In-vitro Mutagenesis Induction to Improve Abiotic Stress in Tissue Cultured Plantlet of Picrohiza kurroa Royle ex. Benth: An Endangered Plant of Western Himalayas, India
Surjeet Singh Bisht, Anand Singh Bisht* and Rajendar Singh Chauhan
College of Horticulture, VCSG Uttarakhand University of Horticulture and Forestry, Bharsar, Pauri, Uttarakhand, India
- *Corresponding Author:
- Anand Sing Bisht
College of Horticulture
VCSG Uttarakhand University of Horticulture and Forestry
Bharsar, Pauri, Uttarakhand, India
E-mail: [email protected]
Received date: March 04, 2017; Accepted date: March 06, 2017; Published date: March 12, 2017
Citation: Bisht SS, Bisht AS, Chauhan RS (2017) In-vitro Mutagenesis Induction to Improve Abiotic Stress in Tissue Cultured Plantlet of Picrohiza kurroa Royle ex. Benth: An Endangered Plant of Western Himalayas, India. Med Aromat Plants (Los Angel) 6:287. doi:10.4172/2167-0412.1000287
Copyright: © 2017 Bisht SS, et al. This is an open-access article distributed under the terms of the Creative Commons Attribution License, which permits unrestricted use, distribution, and reproduction in any medium, provided the original author and source are credited.
The study is focused to establish an improved salt and drought tolerant Picrohiza kurroa Royle ex Benth, an endangered medicinal plant of Western Himalayas through mutagenesis system in conjunction with in- vitro regeneration technique.

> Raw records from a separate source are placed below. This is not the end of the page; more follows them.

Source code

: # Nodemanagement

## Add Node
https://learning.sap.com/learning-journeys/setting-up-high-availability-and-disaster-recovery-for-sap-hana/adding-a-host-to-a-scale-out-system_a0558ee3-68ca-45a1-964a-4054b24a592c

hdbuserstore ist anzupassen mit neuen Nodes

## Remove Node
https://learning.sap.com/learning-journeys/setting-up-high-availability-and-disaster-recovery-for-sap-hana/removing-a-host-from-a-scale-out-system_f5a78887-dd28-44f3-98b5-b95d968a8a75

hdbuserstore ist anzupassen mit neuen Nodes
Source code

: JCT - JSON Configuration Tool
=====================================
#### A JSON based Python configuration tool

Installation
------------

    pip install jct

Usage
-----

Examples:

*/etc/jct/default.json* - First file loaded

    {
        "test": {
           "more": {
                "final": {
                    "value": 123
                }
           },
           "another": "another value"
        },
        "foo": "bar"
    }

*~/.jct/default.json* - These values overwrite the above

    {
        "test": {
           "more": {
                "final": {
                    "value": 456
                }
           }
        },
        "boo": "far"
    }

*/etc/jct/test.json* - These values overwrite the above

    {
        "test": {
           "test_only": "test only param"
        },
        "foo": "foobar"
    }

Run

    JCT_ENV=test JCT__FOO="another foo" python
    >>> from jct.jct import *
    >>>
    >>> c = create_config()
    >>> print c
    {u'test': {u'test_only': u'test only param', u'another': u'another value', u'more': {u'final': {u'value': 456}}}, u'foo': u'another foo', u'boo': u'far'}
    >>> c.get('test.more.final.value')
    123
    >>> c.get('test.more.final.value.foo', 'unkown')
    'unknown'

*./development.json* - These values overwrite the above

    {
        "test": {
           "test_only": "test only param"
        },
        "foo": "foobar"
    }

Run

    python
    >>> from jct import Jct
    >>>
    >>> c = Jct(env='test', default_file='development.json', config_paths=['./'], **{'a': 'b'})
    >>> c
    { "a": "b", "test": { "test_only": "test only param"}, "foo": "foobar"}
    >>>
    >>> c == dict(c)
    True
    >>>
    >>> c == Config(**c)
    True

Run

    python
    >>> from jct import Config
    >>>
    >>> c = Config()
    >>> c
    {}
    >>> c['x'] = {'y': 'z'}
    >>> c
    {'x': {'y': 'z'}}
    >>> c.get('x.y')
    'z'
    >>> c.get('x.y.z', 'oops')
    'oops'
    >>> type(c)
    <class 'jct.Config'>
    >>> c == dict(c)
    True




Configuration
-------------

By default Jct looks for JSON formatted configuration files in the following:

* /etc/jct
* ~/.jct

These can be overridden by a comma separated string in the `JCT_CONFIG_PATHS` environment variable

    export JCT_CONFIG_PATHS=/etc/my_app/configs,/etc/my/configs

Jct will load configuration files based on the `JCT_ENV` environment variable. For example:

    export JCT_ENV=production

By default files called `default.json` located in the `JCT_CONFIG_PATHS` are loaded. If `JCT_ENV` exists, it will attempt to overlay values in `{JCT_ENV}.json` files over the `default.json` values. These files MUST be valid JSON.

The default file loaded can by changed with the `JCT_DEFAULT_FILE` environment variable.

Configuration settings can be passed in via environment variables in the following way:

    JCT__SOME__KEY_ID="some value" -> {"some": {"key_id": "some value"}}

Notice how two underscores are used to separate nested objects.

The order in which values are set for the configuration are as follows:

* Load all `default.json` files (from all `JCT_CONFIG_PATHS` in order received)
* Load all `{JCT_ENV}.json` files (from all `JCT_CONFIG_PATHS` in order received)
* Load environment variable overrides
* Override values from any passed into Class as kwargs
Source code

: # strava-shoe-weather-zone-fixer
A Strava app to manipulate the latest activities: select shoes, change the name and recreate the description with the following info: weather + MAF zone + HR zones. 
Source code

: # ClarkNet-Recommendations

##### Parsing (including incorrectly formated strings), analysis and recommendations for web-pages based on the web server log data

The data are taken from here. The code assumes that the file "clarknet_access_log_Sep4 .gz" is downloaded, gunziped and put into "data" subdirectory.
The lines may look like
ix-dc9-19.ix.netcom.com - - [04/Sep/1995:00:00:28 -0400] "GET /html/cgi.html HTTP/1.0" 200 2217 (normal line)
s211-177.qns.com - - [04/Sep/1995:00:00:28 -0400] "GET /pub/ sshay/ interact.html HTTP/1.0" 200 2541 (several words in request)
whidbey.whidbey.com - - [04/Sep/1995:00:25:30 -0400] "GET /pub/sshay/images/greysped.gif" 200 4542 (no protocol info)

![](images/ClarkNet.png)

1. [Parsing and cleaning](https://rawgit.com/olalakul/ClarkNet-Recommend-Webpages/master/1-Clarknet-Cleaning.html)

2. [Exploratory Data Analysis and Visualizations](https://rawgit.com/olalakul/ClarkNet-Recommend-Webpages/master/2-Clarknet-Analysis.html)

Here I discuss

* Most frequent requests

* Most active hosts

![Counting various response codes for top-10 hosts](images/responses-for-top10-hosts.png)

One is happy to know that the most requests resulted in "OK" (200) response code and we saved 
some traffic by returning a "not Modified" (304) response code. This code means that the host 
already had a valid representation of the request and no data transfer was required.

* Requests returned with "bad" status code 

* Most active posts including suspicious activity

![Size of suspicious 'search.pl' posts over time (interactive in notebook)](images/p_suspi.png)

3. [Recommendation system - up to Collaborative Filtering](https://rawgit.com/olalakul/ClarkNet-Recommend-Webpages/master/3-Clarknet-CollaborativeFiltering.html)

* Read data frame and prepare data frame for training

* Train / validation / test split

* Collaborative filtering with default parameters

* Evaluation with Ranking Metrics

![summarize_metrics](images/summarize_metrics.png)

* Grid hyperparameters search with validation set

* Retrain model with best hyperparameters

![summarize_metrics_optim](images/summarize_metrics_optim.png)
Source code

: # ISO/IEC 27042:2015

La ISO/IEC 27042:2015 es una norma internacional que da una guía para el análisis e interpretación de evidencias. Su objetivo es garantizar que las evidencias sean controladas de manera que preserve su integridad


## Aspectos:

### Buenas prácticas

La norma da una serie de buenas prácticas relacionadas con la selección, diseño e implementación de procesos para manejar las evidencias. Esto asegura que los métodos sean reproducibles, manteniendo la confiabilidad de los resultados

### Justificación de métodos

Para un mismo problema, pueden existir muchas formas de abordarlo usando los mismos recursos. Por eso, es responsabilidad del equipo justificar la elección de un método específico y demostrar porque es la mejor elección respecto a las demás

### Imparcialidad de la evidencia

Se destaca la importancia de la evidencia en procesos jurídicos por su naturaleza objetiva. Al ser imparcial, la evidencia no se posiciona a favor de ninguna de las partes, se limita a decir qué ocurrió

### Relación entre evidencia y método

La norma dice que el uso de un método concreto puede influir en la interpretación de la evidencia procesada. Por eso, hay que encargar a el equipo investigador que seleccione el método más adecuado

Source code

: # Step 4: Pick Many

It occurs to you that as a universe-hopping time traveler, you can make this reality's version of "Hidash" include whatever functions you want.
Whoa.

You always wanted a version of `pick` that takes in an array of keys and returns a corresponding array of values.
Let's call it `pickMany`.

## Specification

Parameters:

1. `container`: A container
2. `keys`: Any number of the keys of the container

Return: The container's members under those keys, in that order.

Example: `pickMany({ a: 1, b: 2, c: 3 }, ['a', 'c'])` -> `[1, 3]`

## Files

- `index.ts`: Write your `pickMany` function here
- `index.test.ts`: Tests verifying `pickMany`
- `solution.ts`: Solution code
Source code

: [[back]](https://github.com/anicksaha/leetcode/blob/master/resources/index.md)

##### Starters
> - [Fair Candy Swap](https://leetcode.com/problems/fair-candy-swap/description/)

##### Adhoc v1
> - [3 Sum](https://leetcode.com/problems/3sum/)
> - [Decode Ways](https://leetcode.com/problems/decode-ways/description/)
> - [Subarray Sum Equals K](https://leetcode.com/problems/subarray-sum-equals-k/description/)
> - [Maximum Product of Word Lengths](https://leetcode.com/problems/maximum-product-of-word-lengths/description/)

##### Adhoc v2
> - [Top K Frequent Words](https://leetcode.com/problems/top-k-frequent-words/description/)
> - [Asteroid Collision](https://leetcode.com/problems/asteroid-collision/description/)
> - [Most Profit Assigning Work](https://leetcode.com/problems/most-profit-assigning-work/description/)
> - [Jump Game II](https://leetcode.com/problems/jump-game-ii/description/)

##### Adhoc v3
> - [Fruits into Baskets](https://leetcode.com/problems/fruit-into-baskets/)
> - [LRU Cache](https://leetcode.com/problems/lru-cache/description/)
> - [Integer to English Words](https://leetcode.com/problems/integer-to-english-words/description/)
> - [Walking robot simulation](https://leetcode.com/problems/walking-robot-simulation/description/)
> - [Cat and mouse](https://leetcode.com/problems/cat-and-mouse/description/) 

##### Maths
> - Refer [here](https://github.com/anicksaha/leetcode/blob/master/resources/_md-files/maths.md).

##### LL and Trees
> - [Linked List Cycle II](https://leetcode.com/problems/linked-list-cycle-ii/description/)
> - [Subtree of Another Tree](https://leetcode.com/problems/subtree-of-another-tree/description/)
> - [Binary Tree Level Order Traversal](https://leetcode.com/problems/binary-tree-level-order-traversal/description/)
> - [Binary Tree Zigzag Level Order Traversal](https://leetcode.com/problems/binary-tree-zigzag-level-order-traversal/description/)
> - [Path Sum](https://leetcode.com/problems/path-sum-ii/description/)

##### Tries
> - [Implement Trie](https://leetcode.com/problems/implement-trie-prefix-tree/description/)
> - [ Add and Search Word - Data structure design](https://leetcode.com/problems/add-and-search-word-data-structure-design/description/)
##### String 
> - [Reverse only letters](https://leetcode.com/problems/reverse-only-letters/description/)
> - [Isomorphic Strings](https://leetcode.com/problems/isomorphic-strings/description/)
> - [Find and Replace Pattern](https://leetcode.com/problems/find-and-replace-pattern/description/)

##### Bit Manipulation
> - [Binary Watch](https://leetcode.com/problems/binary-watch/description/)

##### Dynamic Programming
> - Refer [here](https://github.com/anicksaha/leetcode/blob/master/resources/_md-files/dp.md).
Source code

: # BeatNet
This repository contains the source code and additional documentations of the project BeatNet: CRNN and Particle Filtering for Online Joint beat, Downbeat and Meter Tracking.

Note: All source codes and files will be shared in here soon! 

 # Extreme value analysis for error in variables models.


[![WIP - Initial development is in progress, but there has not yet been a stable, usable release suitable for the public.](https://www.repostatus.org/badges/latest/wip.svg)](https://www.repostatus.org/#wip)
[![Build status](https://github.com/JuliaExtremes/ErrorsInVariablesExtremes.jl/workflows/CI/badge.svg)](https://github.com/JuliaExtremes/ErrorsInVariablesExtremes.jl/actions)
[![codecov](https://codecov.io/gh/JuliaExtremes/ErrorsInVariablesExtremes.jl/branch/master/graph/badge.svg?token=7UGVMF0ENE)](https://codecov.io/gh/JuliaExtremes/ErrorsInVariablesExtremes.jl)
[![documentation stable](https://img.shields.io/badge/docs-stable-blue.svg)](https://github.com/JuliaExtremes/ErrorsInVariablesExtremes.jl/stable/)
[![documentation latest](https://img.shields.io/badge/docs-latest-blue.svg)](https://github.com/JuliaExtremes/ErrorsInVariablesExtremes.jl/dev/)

Regeneration using leaf as explants from mature plant of characterized germplasm is beneficial because the source plant is not damaged. Efficient callus formation i.e., 85% was achieved in modified MS medium at 2,4-D at 3.5 mg L-1. Ethyl methane sulfonate (EMS) a chemical mutagen was used to induce mutation in the callus biomass under in-vitro condition. Relatively decreases in callus biomass were observed as the dose of mutagenic chemical increased from 0.0 to 0.8 mM. Selection of mutants callus lines were also investigated against salt (NaCl) and drought (mannitol) tolerance level by using its various concentrations i.e., 50 to 250 mM L-1. In mutagenized callus (MC) under both stress responses there was increase in callus biomass with the successive increase in concentration of NaCl and Mannitol till 100 mM L-1, after that it started decline. Stress tolerated mutant callus line were also characterized by the accumulation of proline and glycine betaine (GB) content. At 100 mM L-1 concentrations of NaCl and mannitol, higher proline and GB content were accumulated in the mutagenized callus i.e., 5.23 and 5.18 µmol g-1 FW and 11.23 and 11.98 µg g-1 FW respectively which is significantly higher in comparison to non-mutagenized callus (UM). For shoot proliferation in mutant callus line, various concentrations with combination of plant growth regulators (PGR’s) were used in treatments (T1, T2 and T3). Invariably, in treatment T3 the concentration of 1.0+0.5 mg L-1 resulted in highest shoot regeneration i.e., 85% while minimum 20% was obtained in T1 at concentration 0.5+0.1 mg L-1. NAA fortified MS medium was found superior to IAA and IBA with respect to the induction of roots. The mutant and stress selected grown through tissue engineering were evaluated for their ex situ agronomic performance in saline as well as drought condition for 30 days. Under both stress condition the mutant plant revealed a remarkable increase in all the parameters studied i.e., shoot and root length, fresh and dry root, shoot biomass and number of leaves with respect to normal plant (control).